著者
大田 博樹
出版者
神奈川大学
雑誌
国際経営論集 (ISSN:09157611)
巻号頁・発行日
vol.36, pp.79-89, 2008-10

本稿では、CSR報告書の保証の現状について調査するとともに、今後の課題について考察することを目的としている。まず、CSR報告書における保証を「自主審査」と「第三者意見」、「第三者審査」に分け、それぞれの特徴について整理した。そして、環境配慮促進法により特定事業者に指定されている独立行政法人の環境報告書の内容と保証の有無について考察した。また、一般企業のCSR報告書では、環境省と財団法人地球・人間環境フォーラムが主催する「環境コミュニケーション大賞」を受賞した報告書の保証の有無と内容について検討した。以上の調査から、CSR報告書における保証システムは報告書の内容の信頼性を高めるレベルには達していないことが明らかとなった。その背景には、まず、報告書の内容が広範に渡っている事が挙げられる。そのため、CSR報告書に対して保証を行う場合には、広範囲な知識が要求されることとなり、報告書全体の保証が難しくなっていると言える。
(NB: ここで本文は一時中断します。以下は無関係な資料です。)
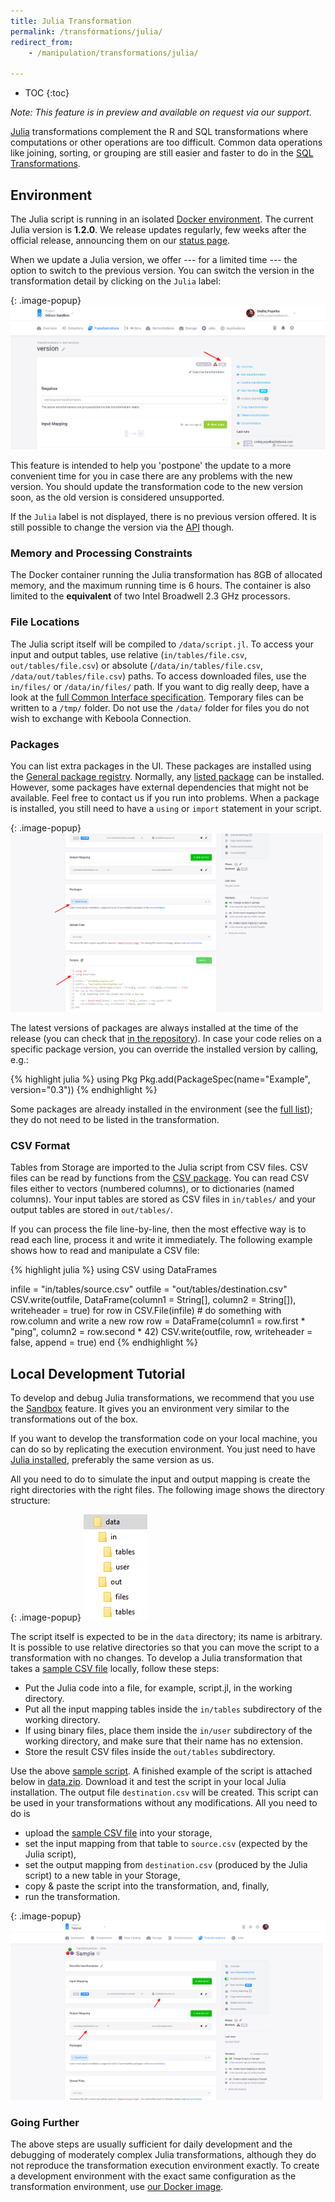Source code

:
 ```yaml
---
title: Julia Transformation
permalink: /transformations/julia/
redirect_from:
    - /manipulation/transformations/julia/

---
```


* TOC
{:toc}

*Note: This feature is in preview and available on request via our support.*

[Julia](https://julialang.org/) transformations complement the R and SQL transformations where computations or other operations are too difficult.
Common data operations like joining, sorting, or grouping are still easier and faster to do in the [SQL Transformations](/transformations/).

## Environment
The Julia script is running in an isolated [Docker environment](https://developers.keboola.com/integrate/docker-bundle/).
The current Julia version is **1.2.0**. We release updates regularly, few weeks after the official release, announcing them
on our [status page](http://status.keboola.com/).

When we update a Julia version, we offer --- for a limited time --- the option to switch to the previous version. You can
switch the version in the transformation detail by clicking on the `Julia` label:

{: .image-popup}
![Screenshot - Transformations Versions](/transformations/julia/versions.png)

This feature is intended to help you 'postpone' the update to a more convenient time for you in case there are
any problems with the new version. You should update the transformation code to the new version soon, as the old
version is considered unsupported.

If the `Julia` label is not displayed, there is no previous version offered. It is still possible to change the version
via the [API](https://developers.keboola.com/integrate/storage/api/configurations/) though.

### Memory and Processing Constraints
The Docker container running the Julia transformation has 8GB of allocated memory, and the maximum running time is 6 hours.
The container is also limited to the **equivalent** of two Intel Broadwell 2.3 GHz processors.

### File Locations
The Julia script itself will be compiled to `/data/script.jl`. To access your input and output tables, use
relative (`in/tables/file.csv`, `out/tables/file.csv`) or absolute (`/data/in/tables/file.csv`, `/data/out/tables/file.csv`) paths.
To access downloaded files, use the `in/files/` or `/data/in/files/` path. If you want to dig really deep,
have a look at the [full Common Interface specification](https://developers.keboola.com/extend/common-interface/).
Temporary files can be written to a `/tmp/` folder. Do not use the `/data/` folder for files you do not wish to exchange with Keboola Connection.

### Packages
You can list extra packages in the UI. These packages are installed using the [General package registry](https://github.com/JuliaRegistries/General).
Normally, any [listed package](https://github.com/JuliaRegistries/General) can be installed. However, some packages have external dependencies that might not be available.
Feel free to contact us if you run into problems. When a package is installed, you still need to have a `using` or `import` statement in your script.

{: .image-popup}
![Screenshot - Package Configuration](/transformations/julia/packages.png)

The latest versions of packages are always installed at the time of the release (you can check that
[in the repository](https://github.com/keboola/docker-custom-julia/releases)). In case your code relies on a specific package version, 
you can override the installed version by calling, e.g.:

{% highlight julia %}
using Pkg
Pkg.add(PackageSpec(name="Example", version="0.3"))
{% endhighlight %}

Some packages are already installed in the environment
(see the [full list](https://github.com/keboola/docker-custom-julia/blob/master/install.jl)); 
they do not need to be listed in the transformation.

### CSV Format
Tables from Storage are imported to the Julia script from CSV files. CSV files can be read by functions
from the [CSV package](https://juliadata.github.io/CSV.jl/stable/).
You can read CSV files either to vectors (numbered columns), or to dictionaries (named columns).
Your input tables are stored as CSV files in `in/tables/` and your output tables are stored in `out/tables/`.

If you can process the file line-by-line, then the most effective way is to read each line, process it and write
it immediately. The following example shows how to read and manipulate a CSV file:

{% highlight julia %}
using CSV
using DataFrames

infile = "in/tables/source.csv"
outfile = "out/tables/destination.csv"
CSV.write(outfile, DataFrame(column1 = String[], column2 = String[]), writeheader = true)
for row in CSV.File(infile)
    # do something with row.column and write a new row
    row = DataFrame(column1 = row.first * "ping", column2 = row.second * 42)
    CSV.write(outfile, row, writeheader = false, append = true)
end
{% endhighlight %}

## Local Development Tutorial
To develop and debug Julia transformations, we recommend that you use the [Sandbox](/transformations/sandbox/) feature. 
It gives you an environment very similar to the transformations out of the box.

If you want to develop the transformation code on your local machine, you can do so by replicating the execution environment.
You just need to have [Julia installed](https://julialang.org/downloads/), preferably the same version as us.

All you need to do to simulate the input and output mapping is create the right directories with the right files.
The following image shows the directory structure:

{: .image-popup}
![Screenshot - Data folder structure](/transformations/julia/tree.png)

The script itself is expected to be in the `data` directory; its name is arbitrary. It is possible to use relative directories
so that you can move the script to a  transformation with no changes. To develop a Julia transformation that takes a [sample CSV file](/transformations/julia/source.csv) locally, follow these steps:

- Put the Julia code into a file, for example, script.jl, in the working directory.
- Put all the input mapping tables inside the `in/tables` subdirectory of the working directory.
- If using binary files, place them inside the `in/user` subdirectory of the working directory, and make sure that their name has no extension.
- Store the result CSV files inside the `out/tables` subdirectory.

Use the above [sample script](/transformations/julia/#csv-format/). A finished example of the script is attached below in [data.zip](/transformations/julia/data.zip).
Download it and test the script in your local Julia installation. The output file `destination.csv` will be created.
This script can be used in your transformations without any modifications. All you need to do is

- upload the [sample CSV file](/transformations/julia/source.csv) into your storage,
- set the input mapping from that table to `source.csv` (expected by the Julia script),
- set the output mapping from `destination.csv` (produced by the Julia script) to a new table in your Storage,
- copy & paste the script into the transformation, and, finally,
- run the transformation.

{: .image-popup}
![Screenshot - Sample Input Output Mapping](/transformations/julia/sample-io.png)

### Going Further
The above steps are usually sufficient for daily development and the debugging of moderately complex Julia transformations,
although they do not reproduce the transformation execution environment exactly. To create a development environment
with the exact same configuration as the transformation environment, use [our Docker image](https://developers.keboola.com/extend/docker/running/#running-transformations).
第二に、保証を行うための社会的なシステムが整備されていないことも指摘できる。特に、実務では利害関係者と報告書作成組織、保証付与人との間で合意された基準が必要になるため、今後の議論が必要になると思われる。そして、第三に情報利用者側が求める「保証」と保証付与者の「保証」には少なからずギャップが存在している点が指摘できる。第四には、保証水準の曖昧さがある。CSR報告書の保証について明確な判断基準がないという問題がある。CSR報告書の信頼性を高めるためには、まず統一された報告書を作成することが重要で、その後、第三者意見と第三者審査の違いを理解し、それぞれの強みを生かした保証業務を行っていくことで、保証システムが有効に機能すると考えられる。